▶ **Your goal**: The entries that follow include a run beginning at the line with "<h2>Step 8: To" and ending at the line with "<br>>crontab -e"; restate that run word for word and leave the rest out.

▶ **Supplied material**:
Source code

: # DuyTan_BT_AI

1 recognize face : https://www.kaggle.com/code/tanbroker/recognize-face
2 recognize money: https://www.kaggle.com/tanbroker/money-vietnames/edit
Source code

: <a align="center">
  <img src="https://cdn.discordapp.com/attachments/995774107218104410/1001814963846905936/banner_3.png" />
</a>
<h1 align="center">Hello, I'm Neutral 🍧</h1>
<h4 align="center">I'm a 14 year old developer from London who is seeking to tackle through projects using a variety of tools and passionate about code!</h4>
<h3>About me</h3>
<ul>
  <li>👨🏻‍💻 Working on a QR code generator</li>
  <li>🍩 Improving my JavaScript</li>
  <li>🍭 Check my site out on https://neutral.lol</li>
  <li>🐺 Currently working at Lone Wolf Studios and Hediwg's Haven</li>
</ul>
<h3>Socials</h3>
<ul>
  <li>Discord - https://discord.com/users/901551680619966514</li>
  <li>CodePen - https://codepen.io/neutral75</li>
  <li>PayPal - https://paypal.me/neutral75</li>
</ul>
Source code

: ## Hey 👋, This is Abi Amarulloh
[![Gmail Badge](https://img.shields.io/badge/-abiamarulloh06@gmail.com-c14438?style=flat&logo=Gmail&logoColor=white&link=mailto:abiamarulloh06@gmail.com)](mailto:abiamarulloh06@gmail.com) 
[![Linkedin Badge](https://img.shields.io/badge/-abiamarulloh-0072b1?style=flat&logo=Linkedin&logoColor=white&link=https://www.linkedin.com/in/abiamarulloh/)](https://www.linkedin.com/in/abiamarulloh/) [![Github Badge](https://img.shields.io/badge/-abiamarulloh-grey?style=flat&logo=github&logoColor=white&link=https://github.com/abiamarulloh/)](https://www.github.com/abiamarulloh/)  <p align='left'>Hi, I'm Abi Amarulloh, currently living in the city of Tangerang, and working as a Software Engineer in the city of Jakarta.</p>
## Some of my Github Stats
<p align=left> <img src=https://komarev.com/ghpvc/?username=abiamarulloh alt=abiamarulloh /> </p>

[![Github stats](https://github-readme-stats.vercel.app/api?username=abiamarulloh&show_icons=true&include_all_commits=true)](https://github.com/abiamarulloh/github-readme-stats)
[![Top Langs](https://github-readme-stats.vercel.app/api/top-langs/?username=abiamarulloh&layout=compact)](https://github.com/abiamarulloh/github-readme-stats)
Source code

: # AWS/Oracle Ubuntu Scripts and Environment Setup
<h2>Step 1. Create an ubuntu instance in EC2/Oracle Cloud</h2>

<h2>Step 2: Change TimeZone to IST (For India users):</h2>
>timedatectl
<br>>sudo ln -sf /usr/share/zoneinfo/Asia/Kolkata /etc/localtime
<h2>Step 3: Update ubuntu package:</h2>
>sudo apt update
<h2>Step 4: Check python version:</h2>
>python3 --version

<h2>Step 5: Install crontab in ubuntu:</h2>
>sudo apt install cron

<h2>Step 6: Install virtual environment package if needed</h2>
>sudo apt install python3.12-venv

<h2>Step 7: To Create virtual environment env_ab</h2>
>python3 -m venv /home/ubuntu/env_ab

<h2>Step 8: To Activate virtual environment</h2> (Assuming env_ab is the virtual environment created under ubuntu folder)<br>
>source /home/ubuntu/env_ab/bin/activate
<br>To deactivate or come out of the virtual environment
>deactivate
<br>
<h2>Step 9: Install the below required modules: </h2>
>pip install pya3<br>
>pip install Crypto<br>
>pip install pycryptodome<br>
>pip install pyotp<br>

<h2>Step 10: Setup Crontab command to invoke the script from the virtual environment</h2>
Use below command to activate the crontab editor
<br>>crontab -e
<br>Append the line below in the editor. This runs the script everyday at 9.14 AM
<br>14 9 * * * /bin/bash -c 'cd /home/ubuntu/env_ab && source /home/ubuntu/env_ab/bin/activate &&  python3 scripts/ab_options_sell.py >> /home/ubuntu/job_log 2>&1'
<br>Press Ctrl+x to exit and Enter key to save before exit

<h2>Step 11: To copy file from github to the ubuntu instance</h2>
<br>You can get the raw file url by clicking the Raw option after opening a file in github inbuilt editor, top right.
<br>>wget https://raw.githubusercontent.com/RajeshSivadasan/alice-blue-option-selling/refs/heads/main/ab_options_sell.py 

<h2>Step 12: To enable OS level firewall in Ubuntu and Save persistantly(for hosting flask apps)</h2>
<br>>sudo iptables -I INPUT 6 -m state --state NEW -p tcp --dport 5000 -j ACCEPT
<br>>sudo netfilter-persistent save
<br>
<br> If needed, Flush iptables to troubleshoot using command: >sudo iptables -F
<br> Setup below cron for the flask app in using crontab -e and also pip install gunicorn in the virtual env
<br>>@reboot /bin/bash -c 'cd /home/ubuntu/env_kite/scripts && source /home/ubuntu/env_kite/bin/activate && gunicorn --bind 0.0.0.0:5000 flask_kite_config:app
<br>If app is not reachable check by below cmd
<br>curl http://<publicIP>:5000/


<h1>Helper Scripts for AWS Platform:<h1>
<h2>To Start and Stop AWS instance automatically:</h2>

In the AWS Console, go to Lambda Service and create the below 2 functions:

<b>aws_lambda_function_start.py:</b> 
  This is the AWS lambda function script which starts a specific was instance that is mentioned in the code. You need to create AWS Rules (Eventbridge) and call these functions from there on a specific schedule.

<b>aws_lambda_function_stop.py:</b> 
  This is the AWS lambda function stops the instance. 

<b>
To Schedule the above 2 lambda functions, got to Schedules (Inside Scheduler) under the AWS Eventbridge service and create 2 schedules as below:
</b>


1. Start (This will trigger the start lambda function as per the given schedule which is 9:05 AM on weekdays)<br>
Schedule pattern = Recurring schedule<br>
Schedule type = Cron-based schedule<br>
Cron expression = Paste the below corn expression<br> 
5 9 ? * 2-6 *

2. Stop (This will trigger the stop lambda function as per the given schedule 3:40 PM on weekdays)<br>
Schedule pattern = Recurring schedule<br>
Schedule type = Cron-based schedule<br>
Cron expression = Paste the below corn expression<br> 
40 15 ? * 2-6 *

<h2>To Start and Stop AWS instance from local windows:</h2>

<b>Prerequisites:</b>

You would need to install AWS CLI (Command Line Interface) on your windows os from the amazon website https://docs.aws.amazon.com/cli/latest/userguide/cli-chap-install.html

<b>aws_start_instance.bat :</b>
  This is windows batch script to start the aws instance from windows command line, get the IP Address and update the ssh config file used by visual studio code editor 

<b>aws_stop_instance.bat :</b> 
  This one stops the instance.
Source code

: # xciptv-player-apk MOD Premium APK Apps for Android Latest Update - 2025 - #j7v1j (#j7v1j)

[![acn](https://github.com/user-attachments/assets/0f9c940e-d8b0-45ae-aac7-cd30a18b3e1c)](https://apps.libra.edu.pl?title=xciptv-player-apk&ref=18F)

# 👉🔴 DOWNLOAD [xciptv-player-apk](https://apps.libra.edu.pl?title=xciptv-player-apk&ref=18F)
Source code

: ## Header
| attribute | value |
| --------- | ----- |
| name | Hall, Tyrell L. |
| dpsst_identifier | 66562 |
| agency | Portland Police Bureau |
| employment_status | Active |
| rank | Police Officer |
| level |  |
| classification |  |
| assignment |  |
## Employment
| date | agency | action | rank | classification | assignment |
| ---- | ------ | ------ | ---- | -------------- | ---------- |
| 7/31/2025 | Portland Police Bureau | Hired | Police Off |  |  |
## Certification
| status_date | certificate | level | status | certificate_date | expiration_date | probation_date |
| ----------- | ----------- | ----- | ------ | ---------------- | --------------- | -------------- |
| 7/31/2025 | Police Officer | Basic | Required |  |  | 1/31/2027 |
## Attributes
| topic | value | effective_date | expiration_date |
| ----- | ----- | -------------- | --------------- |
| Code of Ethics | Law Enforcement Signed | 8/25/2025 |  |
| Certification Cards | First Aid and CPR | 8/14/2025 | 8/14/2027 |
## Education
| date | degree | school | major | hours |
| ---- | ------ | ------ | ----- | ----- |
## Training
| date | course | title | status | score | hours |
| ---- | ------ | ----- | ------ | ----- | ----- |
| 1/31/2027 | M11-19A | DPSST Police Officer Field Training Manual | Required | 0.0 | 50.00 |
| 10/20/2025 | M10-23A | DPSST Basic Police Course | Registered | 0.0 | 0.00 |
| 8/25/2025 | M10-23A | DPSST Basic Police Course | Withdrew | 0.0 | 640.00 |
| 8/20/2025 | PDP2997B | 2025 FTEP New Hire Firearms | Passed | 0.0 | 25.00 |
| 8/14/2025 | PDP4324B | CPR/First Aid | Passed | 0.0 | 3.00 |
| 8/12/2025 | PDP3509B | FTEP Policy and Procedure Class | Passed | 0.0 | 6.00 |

▶ **Exercise answer**:
<h2>Step 8: To Activate virtual environment</h2> (Assuming env_ab is the virtual environment created under ubuntu folder)<br>
>source /home/ubuntu/env_ab/bin/activate
<br>To deactivate or come out of the virtual environment
>deactivate
<br>
<h2>Step 9: Install the below required modules: </h2>
>pip install pya3<br>
>pip install Crypto<br>
>pip install pycryptodome<br>
>pip install pyotp<br>

<h2>Step 10: Setup Crontab command to invoke the script from the virtual environment</h2>
Use below command to activate the crontab editor
<br>>crontab -e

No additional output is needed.